[...]
That's not (completely?) true however. GLib has at least a part of the Unicode tables, and both Scintilla and Geany depends on Pango through GTK anyway. However, I doubt Geany can do something in its side, and I doubt Scintilla wants to have a hard dependency on Pango for non-GTK platforms, nor to behave differently depending on the platform.
True.
So basically yes, 1 is unlikely to be really fixed.
[...]
As Colomban said it is too much work to make tagmanager and lexer use the same data, but IMHO if they disagree then its a bug, since programming languages clearly define what is what Dimitar called symbols.
Yes, if tagmanager and SCI lexer disagree on what is a "symbol", there is probably a bug. However as I already noted, I think SCI lexer don't need to be as precise as tagmanager's one since they probably don't care about words but for highlighting keywords.
The lexers care about words if they use them as the definition of symbols. At least the C/C++ lexer needs to know symbols to highlight typenames.
[...]
If you allow the user to change the wordchars of Sinctilla (what the settings wordchars and whitespace_chars allows), then it's likely not to match tagmanager's one. And here comes the problem when looking for a tagmanager symbol from a Scintilla word.

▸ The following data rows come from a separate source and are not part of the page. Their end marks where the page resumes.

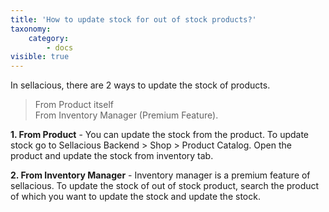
 ```yaml
---
title: 'How to update stock for out of stock products?'
taxonomy:
    category:
        - docs
visible: true
---
```


In sellacious, there are 2 ways to update the stock of products.

> From Product itself <br>
> From Inventory Manager (Premium Feature).

**1. From Product** - You can update the stock from the product. To update stock go to Sellacious Backend > Shop > Product Catalog. Open the product and update the stock from inventory tab.

**2. From Inventory Manager** - Inventory manager is a premium feature of sellacious. To update the stock of out of stock product, search the product of which you want to update the stock and update the stock. 
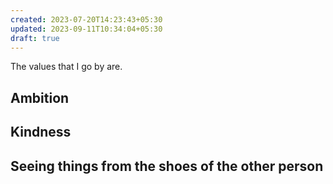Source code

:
 ```yaml
---
created: 2023-07-20T14:23:43+05:30
updated: 2023-09-11T10:34:04+05:30
draft: true
---
```

The values that I go by are.

## Ambition

## Kindness

## Seeing things from the shoes of the other person

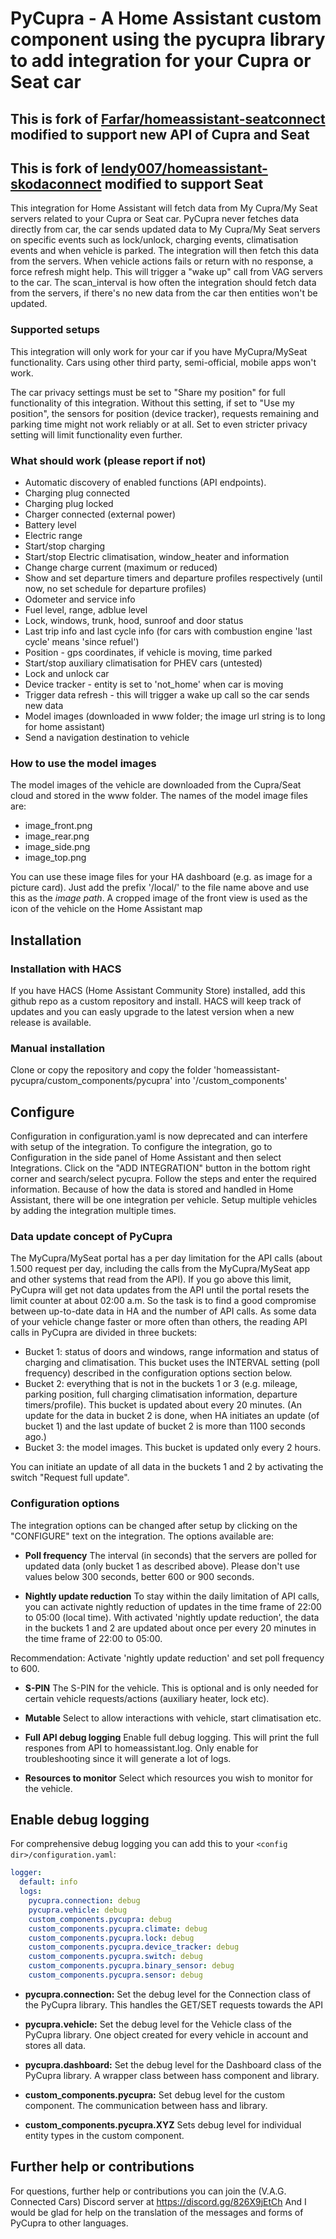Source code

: # PyCupra - A Home Assistant custom component using the pycupra library to add integration for your Cupra or Seat car 

## This is fork of [Farfar/homeassistant-seatconnect](https://github.com/Farfar/homeassistant-seatconnect) modified to support new API of Cupra and Seat
## This is fork of [lendy007/homeassistant-skodaconnect](https://github.com/lendy007/homeassistant-skodaconnect) modified to support Seat
This integration for Home Assistant will fetch data from My Cupra/My Seat servers related to your Cupra or Seat car.
PyCupra never fetches data directly from car, the car sends updated data to My Cupra/My Seat servers on specific events such as lock/unlock, charging events, climatisation events and when vehicle is parked. The integration will then fetch this data from the servers.
When vehicle actions fails or return with no response, a force refresh might help. This will trigger a "wake up" call from VAG servers to the car.
The scan_interval is how often the integration should fetch data from the servers, if there's no new data from the car then entities won't be updated.

### Supported setups
This integration will only work for your car if you have MyCupra/MySeat functionality. Cars using other third party, semi-official, mobile apps won't work.

The car privacy settings must be set to "Share my position" for full functionality of this integration. Without this setting, if set to "Use my position", the sensors for position (device tracker), requests remaining and parking time might not work reliably or at all. Set to even stricter privacy setting will limit functionality even further.

### What should work (please report if not)
- Automatic discovery of enabled functions (API endpoints).
- Charging plug connected
- Charging plug locked
- Charger connected (external power)
- Battery level
- Electric range
- Start/stop charging
- Start/stop Electric climatisation, window_heater and information
- Change charge current (maximum or reduced)
- Show and set departure timers and departure profiles respectively (until now, no set schedule for departure profiles)
- Odometer and service info
- Fuel level, range, adblue level
- Lock, windows, trunk, hood, sunroof and door status
- Last trip info and last cycle info (for cars with combustion engine 'last cycle' means 'since refuel')
- Position - gps coordinates, if vehicle is moving, time parked
- Start/stop auxiliary climatisation for PHEV cars (untested)
- Lock and unlock car
- Device tracker - entity is set to 'not_home' when car is moving
- Trigger data refresh - this will trigger a wake up call so the car sends new data
- Model images (downloaded in www folder; the image url string is to long for home assistant)
- Send a navigation destination to vehicle

### How to use the model images
The model images of the vehicle are downloaded from the Cupra/Seat cloud and stored in the www folder. The names of the model image files are:
- image_front.png
- image_rear.png
- image_side.png
- image_top.png

You can use these image files for your HA dashboard (e.g. as image for a picture card). Just add the prefix '/local/' to the file name above and use this as the *image path*. A cropped image of the front view is used as the icon of the vehicle on the Home Assistant map

## Installation

### Installation with HACS
If you have HACS (Home Assistant Community Store) installed, add this github repo as a custom repository and install. HACS will keep track of updates and you can easly upgrade to the latest version when a new release is available.

### Manual installation
Clone or copy the repository and copy the folder 'homeassistant-pycupra/custom_components/pycupra' into '<config dir>/custom_components'

## Configure

Configuration in configuration.yaml is now deprecated and can interfere with setup of the integration.
To configure the integration, go to Configuration in the side panel of Home Assistant and then select Integrations.
Click on the "ADD INTEGRATION" button in the bottom right corner and search/select pycupra.
Follow the steps and enter the required information. Because of how the data is stored and handled in Home Assistant, there will be one integration per vehicle.
Setup multiple vehicles by adding the integration multiple times.

### Data update concept of PyCupra
The MyCupra/MySeat portal has a per day limitation for the API calls (about 1.500 request per day, including the calls from the MyCupra/MySeat app and other systems that read from the API). If you go above this limit, PyCupra will get not data updates from the API until the portal resets the limit counter at about 02:00 a.m. So the task is to find a good compromise between up-to-date data in HA and the number of API calls.
As some data of your vehicle change faster or more often than others, the reading API calls in PyCupra are divided in three buckets:
- Bucket 1: status of doors and windows, range information and status of charging and climatisation. This bucket uses the INTERVAL setting (poll frequency) described in the configuration options section below. 
- Bucket 2: everything that is not in the buckets 1 or 3 (e.g. mileage, parking position, full charging climatisation information, departure timers/profile). This bucket is updated about every 20 minutes. (An update for the data in bucket 2 is done, when HA initiates an update (of bucket 1) and the last update of bucket 2 is more than 1100 seconds ago.)
- Bucket 3: the model images. This bucket is updated only every 2 hours. 

You can initiate an update of all data in the buckets 1 and 2 by activating the switch "Request full update".

### Configuration options
The integration options can be changed after setup by clicking on the "CONFIGURE" text on the integration.
The options available are:

* **Poll frequency** The interval (in seconds) that the servers are polled for updated data (only bucket 1 as described above). Please don't use values below 300 seconds, better 600 or 900 seconds.
 

* **Nightly update reduction** To stay within the daily limitation of API calls, you can activate nightly reduction of updates in the time frame of 22:00 to 05:00 (local time). With activated 'nightly update reduction', the data in the buckets 1 and 2 are updated about once per every 20 minutes in the time frame of 22:00 to 05:00.

Recommendation: Activate 'nightly update reduction' and set poll frequency to 600.

* **S-PIN** The S-PIN for the vehicle. This is optional and is only needed for certain vehicle requests/actions (auxiliary heater, lock etc).

* **Mutable** Select to allow interactions with vehicle, start climatisation etc.

* **Full API debug logging** Enable full debug logging. This will print the full respones from API to homeassistant.log. Only enable for troubleshooting since it will generate a lot of logs.

* **Resources to monitor** Select which resources you wish to monitor for the vehicle.

## Enable debug logging
For comprehensive debug logging you can add this to your `<config dir>/configuration.yaml`:
```yaml
logger:
  default: info
  logs:
    pycupra.connection: debug
    pycupra.vehicle: debug
    custom_components.pycupra: debug
    custom_components.pycupra.climate: debug
    custom_components.pycupra.lock: debug
    custom_components.pycupra.device_tracker: debug
    custom_components.pycupra.switch: debug
    custom_components.pycupra.binary_sensor: debug
    custom_components.pycupra.sensor: debug
 ```
* **pycupra.connection:** Set the debug level for the Connection class of the PyCupra library. This handles the GET/SET requests towards the API

* **pycupra.vehicle:** Set the debug level for the Vehicle class of the PyCupra library. One object created for every vehicle in account and stores all data.

* **pycupra.dashboard:** Set the debug level for the Dashboard class of the PyCupra library. A wrapper class between hass component and library.

* **custom_components.pycupra:** Set debug level for the custom component. The communication between hass and library.

* **custom_components.pycupra.XYZ** Sets debug level for individual entity types in the custom component.

## Further help or contributions
For questions, further help or contributions you can join the (V.A.G. Connected Cars) Discord server at https://discord.gg/826X9jEtCh
And I would be glad for help on the translation of the messages and forms of PyCupra to other languages.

So either we require the filetype to keep the wordchars to fit tagmanager's ones (and more or less what the language sees as a symbol), and thus don't allow what the user wanted to do in the first place (make "$" to be part of a Scintilla word for navigation and selection facilities).
I don't know PHP, but it seems like the $ is part of the symbol, so it should be part of the word. Users can always break things by editing config files so I wouldn't worry about them changing wordchars, so long as the comment in the config mentions it affects Scintilla only.
Lots of confusion seems to be caused by the fact that wordchars are being used as symbolchars...
[...]
So then we have to ensure that the filetype wordchars lists are right, and that tagmanager and lexers have no obvious bugs. Thats all :-)
...and we don't support what the user wanted to do?
IIUC the user wanted it to be consistent, ie $ is part of the symbol.
If $ is part of the PHP filetype's wordchars it would be consistent if we used Scintilla word to select the usage search pattern as suggested?
Cheers Lex
PS I just realised that some languages eg Lua allow any Unicode letters in symbols, the Scintilla definition can't be right for them since it treats all characters >= 0x80 as wordchars and a quick look at the Lua lexer seems to show it also treats anything >0x80 as a symbolchar. But lua tagmanager uses any non-blank sequence before '=' or '('. No match!! Essentially can't win for some languages so just make the minimal change that doesn't break things.